Other known cryovolcanic features are very different from Pluto's — either vast flat plains like those on Triton, which might have originated from floods of lava like the lunar mares on Earth's moon, or a few isolated mountains or domes on places like Ceres, Europa or Titan. "None have the textures like we have found on Pluto," Singer says.
The unique nature of Pluto's cryovolcanoes likely results from a special combination of its thin atmosphere, extremely cold temperatures, low gravity, and unique composition. "For example, a fluid like liquid water can remain as water on the surface of Earth because of our higher atmospheric pressure," Singer says. "But on Pluto, with its thin atmosphere, it is much closer to vacuum-like conditions, so any liquid that reached the surface would both boil and freeze at the same time and would not remain liquid for long. Also, it is easier to build taller features on Pluto because of the lower gravity."

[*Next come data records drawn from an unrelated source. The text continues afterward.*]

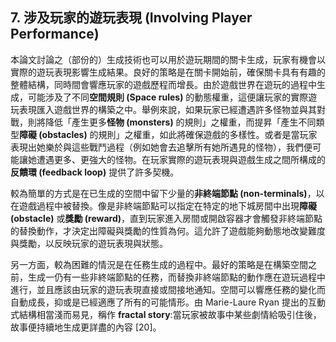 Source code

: ## 7. 涉及玩家的遊玩表現 (Involving Player Performance)

本論文討論之（部份的）生成技術也可以用於遊玩期間的關卡生成，玩家有機會以實際的遊玩表現影響生成結果。良好的策略是在關卡開始前，確保關卡具有有趣的整體結構，同時間會響應玩家的遊戲歷程而增長。由於遊戲世界在遊玩的過程中生成，可能涉及了不同**空間規則 (Space rules)** 的動態權重，這便讓玩家的實際遊玩表現匯入遊戲世界的構築之中。舉例來說，如果玩家已經遭遇許多怪物並與其對戰，則將降低「產生更多**怪物 (monsters)** 的規則」之權重，而提昇「產生不同類型**障礙 (obstacles)** 的規則」之權重，如此將確保遊戲的多樣性。或者是當玩家表現出她樂於與這些戰鬥過程（例如她會去追擊所有她所遇見的怪物），我們便可能讓她遭遇更多、更強大的怪物。在玩家實際的遊玩表現與遊戲生成之間所構成的**反饋環 (feedback loop)** 提供了許多契機。

較為簡單的方式是在已生成的空間中留下少量的**非終端節點 (non-terminals)**，以在遊戲過程中被替換。像是非終端節點可以指定在特定的地下城房間中出現**障礙 (obstacle)** 或**獎勵 (reward)**，直到玩家進入房間或開啟容器才會觸發非終端節點的替換動作，才決定出障礙與獎勵的性質為何。這允許了遊戲能夠動態地改變難度與獎勵，以反映玩家的遊玩表現與狀態。

另一方面，較為困難的情況是在任務生成的過程中。最好的策略是在構築空間之前，生成一仍有一些非終端節點的任務，而替換非終端節點的動作應在遊玩過程中進行，並且應該由玩家的遊玩表現直接或間接地通知。空間可以響應任務的變化而自動成長，抑或是已經適應了所有的可能情形。由 Marie-Laure Ryan 提出的互動式結構相當淺而易見，稱作 **fractal story**:當玩家被故事中某些劇情給吸引住後，故事便持續地生成更詳盡的內容 [20]。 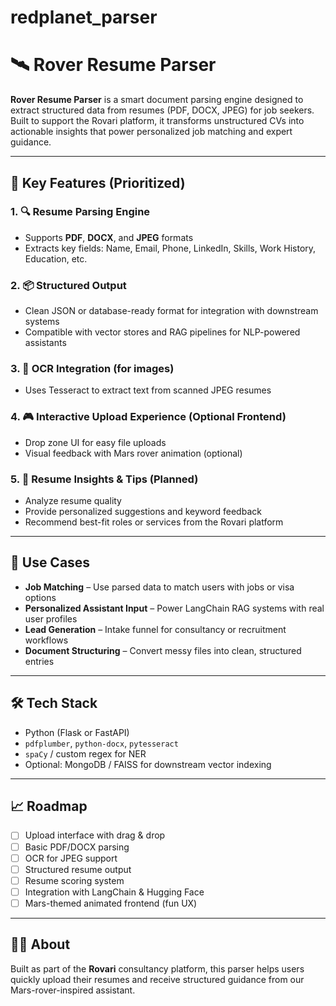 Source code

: # redplanet_parser
# 🛰️ Rover Resume Parser

**Rover Resume Parser** is a smart document parsing engine designed to extract structured data from resumes (PDF, DOCX, JPEG) for job seekers. Built to support the Rovari platform, it transforms unstructured CVs into actionable insights that power personalized job matching and expert guidance.

---

## 🚀 Key Features (Prioritized)

### 1. 🔍 Resume Parsing Engine
- Supports **PDF**, **DOCX**, and **JPEG** formats
- Extracts key fields: Name, Email, Phone, LinkedIn, Skills, Work History, Education, etc.

### 2. 📦 Structured Output
- Clean JSON or database-ready format for integration with downstream systems
- Compatible with vector stores and RAG pipelines for NLP-powered assistants

### 3. 🤖 OCR Integration (for images)
- Uses Tesseract to extract text from scanned JPEG resumes

### 4. 🎮 Interactive Upload Experience (Optional Frontend)
- Drop zone UI for easy file uploads
- Visual feedback with Mars rover animation (optional)

### 5. 🧠 Resume Insights & Tips (Planned)
- Analyze resume quality
- Provide personalized suggestions and keyword feedback
- Recommend best-fit roles or services from the Rovari platform

---

## 📂 Use Cases

- **Job Matching** – Use parsed data to match users with jobs or visa options
- **Personalized Assistant Input** – Power LangChain RAG systems with real user profiles
- **Lead Generation** – Intake funnel for consultancy or recruitment workflows
- **Document Structuring** – Convert messy files into clean, structured entries

---

## 🛠️ Tech Stack

- Python (Flask or FastAPI)
- `pdfplumber`, `python-docx`, `pytesseract`
- `spaCy` / custom regex for NER
- Optional: MongoDB / FAISS for downstream vector indexing

---

## 📈 Roadmap

- [ ] Upload interface with drag & drop
- [ ] Basic PDF/DOCX parsing
- [ ] OCR for JPEG support
- [ ] Structured resume output
- [ ] Resume scoring system
- [ ] Integration with LangChain & Hugging Face
- [ ] Mars-themed animated frontend (fun UX)

---

## 👨‍🚀 About

Built as part of the **Rovari** consultancy platform, this parser helps users quickly upload their resumes and receive structured guidance from our Mars-rover-inspired assistant.

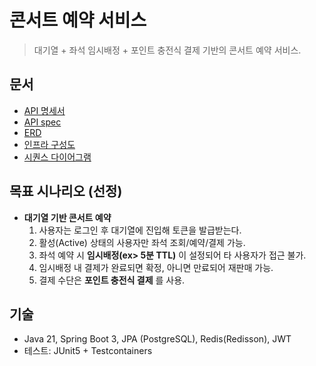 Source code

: # 콘서트 예약 서비스

> 대기열 + 좌석 임시배정 + 포인트 충전식 결제 기반의 콘서트 예약 서비스.

## 문서
- [API 명세서](./docs/openapi.yaml)
- [API spec](./docs/api-spec.md)
- [ERD](./docs/erd.md)
- [인프라 구성도](./docs/infra.md)
- [시퀀스 다이어그램](./docs/sequence-diagram.md)

## 목표 시나리오 (선정)
- **대기열 기반 콘서트 예약**  
  1) 사용자는 로그인 후 대기열에 진입해 토큰을 발급받는다.  
  2) 활성(Active) 상태의 사용자만 좌석 조회/예약/결제 가능.  
  3) 좌석 예약 시 **임시배정(ex> 5분 TTL)** 이 설정되어 타 사용자가 접근 불가.  
  4) 임시배정 내 결제가 완료되면 확정, 아니면 만료되어 재판매 가능.  
  5) 결제 수단은 **포인트 충전식 결제** 를 사용.

## 기술
- Java 21, Spring Boot 3, JPA (PostgreSQL), Redis(Redisson), JWT
- 테스트: JUnit5 + Testcontainers

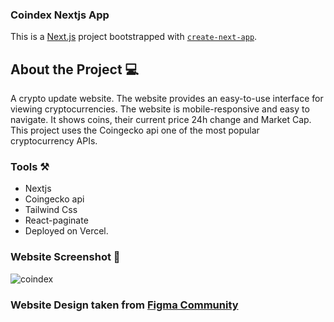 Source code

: ### Coindex Nextjs App

This is a [Next.js](https://nextjs.org/) project bootstrapped with [`create-next-app`](https://github.com/vercel/next.js/tree/canary/packages/create-next-app).

## About the Project 💻

A crypto update website. The website provides an easy-to-use interface for viewing cryptocurrencies. The website is mobile-responsive and easy to navigate. It shows coins, their current price 24h change and Market Cap. 
This project uses the Coingecko api one of the most popular cryptocurrency APIs.

### Tools ⚒️

* Nextjs
* Coingecko api
* Tailwind Css
* React-paginate
* Deployed on Vercel.


### Website Screenshot 📸



<!-- ![coindex](https://user-images.githubusercontent.com/43783336/230799071-747cc024-f157-4159-8e16-af54c67ec726.png) --> 
![coindex](https://github.com/user-attachments/assets/581100b0-a138-4ae3-b20b-c8bf4283961f)


### Website Design taken from [Figma Community](https://www.figma.com/community/file/1168507078135722049/crypto-website-ui-%7C-landing-page)
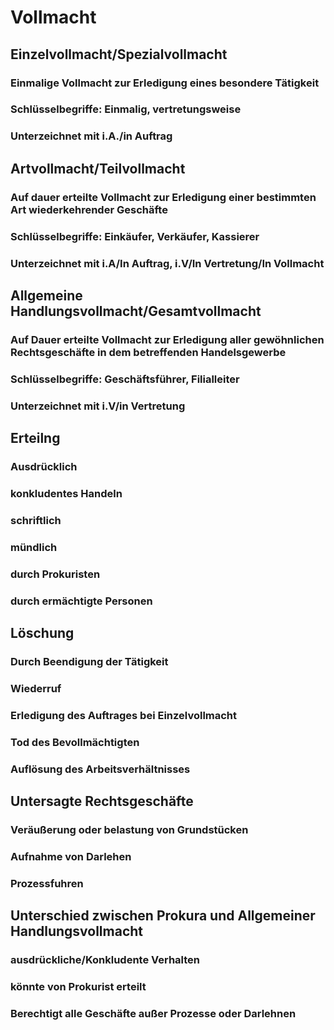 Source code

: # Vollmacht

## Einzelvollmacht/Spezialvollmacht
### Einmalige Vollmacht zur Erledigung eines besondere Tätigkeit
### Schlüsselbegriffe: Einmalig, vertretungsweise
### Unterzeichnet mit i.A./in Auftrag

## Artvollmacht/Teilvollmacht
### Auf dauer erteilte Vollmacht zur Erledigung einer bestimmten Art wiederkehrender Geschäfte
### Schlüsselbegriffe: Einkäufer, Verkäufer, Kassierer
### Unterzeichnet mit i.A/In Auftrag, i.V/In Vertretung/In Vollmacht

## Allgemeine Handlungsvollmacht/Gesamtvollmacht
### Auf Dauer erteilte Vollmacht zur Erledigung aller gewöhnlichen Rechtsgeschäfte in dem betreffenden Handelsgewerbe
### Schlüsselbegriffe: Geschäftsführer, Filialleiter
### Unterzeichnet mit i.V/in Vertretung

## Erteilng
### Ausdrücklich
### konkludentes Handeln
### schriftlich
### mündlich
### durch Prokuristen
### durch ermächtigte Personen

## Löschung
### Durch Beendigung der Tätigkeit
### Wiederruf
### Erledigung des Auftrages bei Einzelvollmacht
### Tod des Bevollmächtigten
### Auflösung des Arbeitsverhältnisses

## Untersagte Rechtsgeschäfte
### Veräußerung oder belastung von Grundstücken
### Aufnahme von Darlehen
### Prozessfuhren

## Unterschied zwischen Prokura und Allgemeiner Handlungsvollmacht
### ausdrückliche/Konkludente Verhalten
### könnte von Prokurist erteilt
### Berechtigt alle Geschäfte außer Prozesse oder Darlehnen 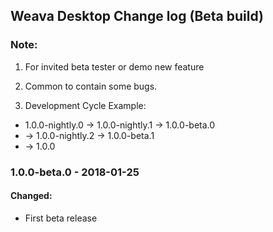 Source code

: ## Weava Desktop Change log (Beta build)
### Note:
1) For invited beta tester or demo new feature

2) Common to contain some bugs.

3) Development Cycle Example:
-  1.0.0-nightly.0 -> 1.0.0-nightly.1 -> 1.0.0-beta.0
- -> 1.0.0-nightly.2 -> 1.0.0-beta.1
- -> 1.0.0

### 1.0.0-beta.0 - 2018-01-25
#### Changed:
- First beta release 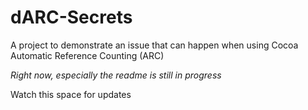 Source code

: dARC-Secrets
============

A project to demonstrate an issue that can happen when using Cocoa Automatic Reference Counting (ARC)

*Right now, especially the readme is still in progress*

Watch this space for updates
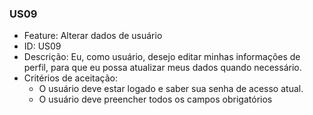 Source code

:### US09

- Feature: Alterar dados de usuário
- ID: US09
- Descrição: Eu, como usuário, desejo editar minhas informações de perfil, para que eu possa atualizar meus dados quando necessário.
- Critérios de aceitação:
  *  O usuário deve estar logado e saber sua senha de acesso atual.
  *  O usuário deve preencher todos os campos obrigatórios
   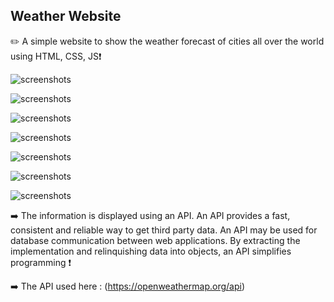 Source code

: ## Weather Website
✏️ A simple website to show the weather forecast of cities all over the world using HTML, CSS, JS❗
 
![screenshots](https://github.com/Mithesh14/Weather-website/blob/main/images/image4.jpg)

![screenshots](https://github.com/Mithesh14/Weather-website/blob/main/images/image5.jpg)

![screenshots](https://github.com/Mithesh14/Weather-website/blob/main/images/image6.jpg)

![screenshots](https://github.com/Mithesh14/Weather-website/blob/main/images/image7.jpg)

![screenshots](https://github.com/Mithesh14/Weather-website/blob/main/images/image8.jpg)

![screenshots](https://github.com/Mithesh14/Weather-website/blob/main/images/image9.jpg)

![screenshots](https://github.com/Mithesh14/Weather-website/blob/main/images/image10.jpg)

➡️ The information is displayed using an API. An API provides a fast, consistent and reliable way to get third party data. An API may be used for database communication between web applications. By extracting the implementation and relinquishing data into objects, an API simplifies programming ❗

➡️ The API used here : (https://openweathermap.org/api)
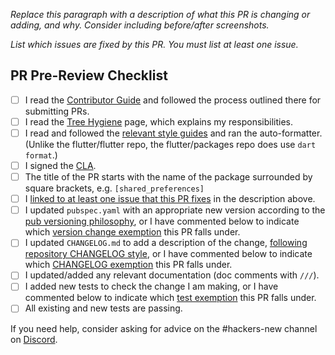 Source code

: *Replace this paragraph with a description of what this PR is changing or adding, and why. Consider including before/after screenshots.*

*List which issues are fixed by this PR. You must list at least one issue.*

## PR Pre-Review Checklist

- [ ] I read the [Contributor Guide] and followed the process outlined there for submitting PRs.
- [ ] I read the [Tree Hygiene] page, which explains my responsibilities.
- [ ] I read and followed the [relevant style guides] and ran the auto-formatter. (Unlike the flutter/flutter repo, the flutter/packages repo does use `dart format`.)
- [ ] I signed the [CLA].
- [ ] The title of the PR starts with the name of the package surrounded by square brackets, e.g. `[shared_preferences]`
- [ ] I [linked to at least one issue that this PR fixes] in the description above.
- [ ] I updated `pubspec.yaml` with an appropriate new version according to the [pub versioning philosophy], or I have commented below to indicate which [version change exemption] this PR falls under.
- [ ] I updated `CHANGELOG.md` to add a description of the change, [following repository CHANGELOG style], or I have commented below to indicate which [CHANGELOG exemption] this PR falls under.
- [ ] I updated/added any relevant documentation (doc comments with `///`).
- [ ] I added new tests to check the change I am making, or I have commented below to indicate which [test exemption] this PR falls under.
- [ ] All existing and new tests are passing.

If you need help, consider asking for advice on the #hackers-new channel on [Discord].

<!-- Links -->
[Contributor Guide]: https://github.com/flutter/packages/blob/main/CONTRIBUTING.md
[Tree Hygiene]: https://github.com/flutter/flutter/blob/master/docs/contributing/Tree-hygiene.md
[relevant style guides]: https://github.com/flutter/packages/blob/main/CONTRIBUTING.md#style
[CLA]: https://cla.developers.google.com/
[Discord]: https://github.com/flutter/flutter/blob/master/docs/contributing/Chat.md
[linked to at least one issue that this PR fixes]: https://github.com/flutter/flutter/blob/master/docs/contributing/Tree-hygiene.md#overview
[pub versioning philosophy]: https://dart.dev/tools/pub/versioning
[version change exemption]: https://github.com/flutter/flutter/blob/master/docs/ecosystem/contributing/README.md#version
[following repository CHANGELOG style]: https://github.com/flutter/flutter/blob/master/docs/ecosystem/contributing/README.md#changelog-style
[CHANGELOG exemption]: https://github.com/flutter/flutter/blob/master/docs/ecosystem/contributing/README.md#changelog
[test exemption]: https://github.com/flutter/flutter/blob/master/docs/contributing/Tree-hygiene.md#tests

These cryovolcanoes apparently emerged relatively recently in Pluto's history. They are covered with few to none of the craters that regularly pepper a planet or moon's surface from cosmic impacts, suggesting they are at most 1 billion to 2 billion years old, and possibly much younger.
It remains uncertain how Pluto might still possess enough heat for cryovolcanoes to recently erupt on its surface. As a world less than three-quarters as wide as Earth's moon and less than a fifth of its mass, scientists would have expected it would have cooled off quickly, essentially losing all of the heat it was born with by now.
One possible explanation is that some heat within Pluto might have gotten trapped between thermally insulating layers, like hot coffee kept in a thermos. "Then, if there is a fracture or fault that forms, that could let the heat out all at once," Singer says.
The discovery of these relatively recent cryovolcanoes on Pluto "will cause us to reevaluate the possibilities for the maintenance of liquid water on small, icy worlds that are far from the Sun, and the active processes that allow for the exchange of water between the surfaces and interiors of these worlds," Lynnae Quick, a planetary scientist at NASA’s Goddard Space Flight Center in Greenbelt, Maryland, who did not take part in this research, tells Inverse.
All in all, "finding features that are completely unique to Pluto, that appear to be built late in Pluto's history, tells us that we don't understand everything about how planetary bodies operate," Singer says. "Having more examples of volcanic features across the solar system helps us expand our knowledge of what is possible."
What’s next — Much remains unknown about these cryovolcanoes. "Unfortunately, we don't have a lot of information about what is happening below the surface of Pluto, and the underground plumbing system is an important part of understanding volcanism anywhere in the solar system," Singer says. "Getting more information about the subsurface would likely require a Pluto orbiter mission, but sometimes people can come up with creative ways of learning about the subsurface from other observations."
Besides sending another spacecraft mission to Pluto, future research to learn more about these cryovolcanoes should conduct experiments to understand how the icy materials there behave under Pluto's conditions. "There is very little work on this, so it is hard to know what numbers to put into the models of how these features might form," Singer says.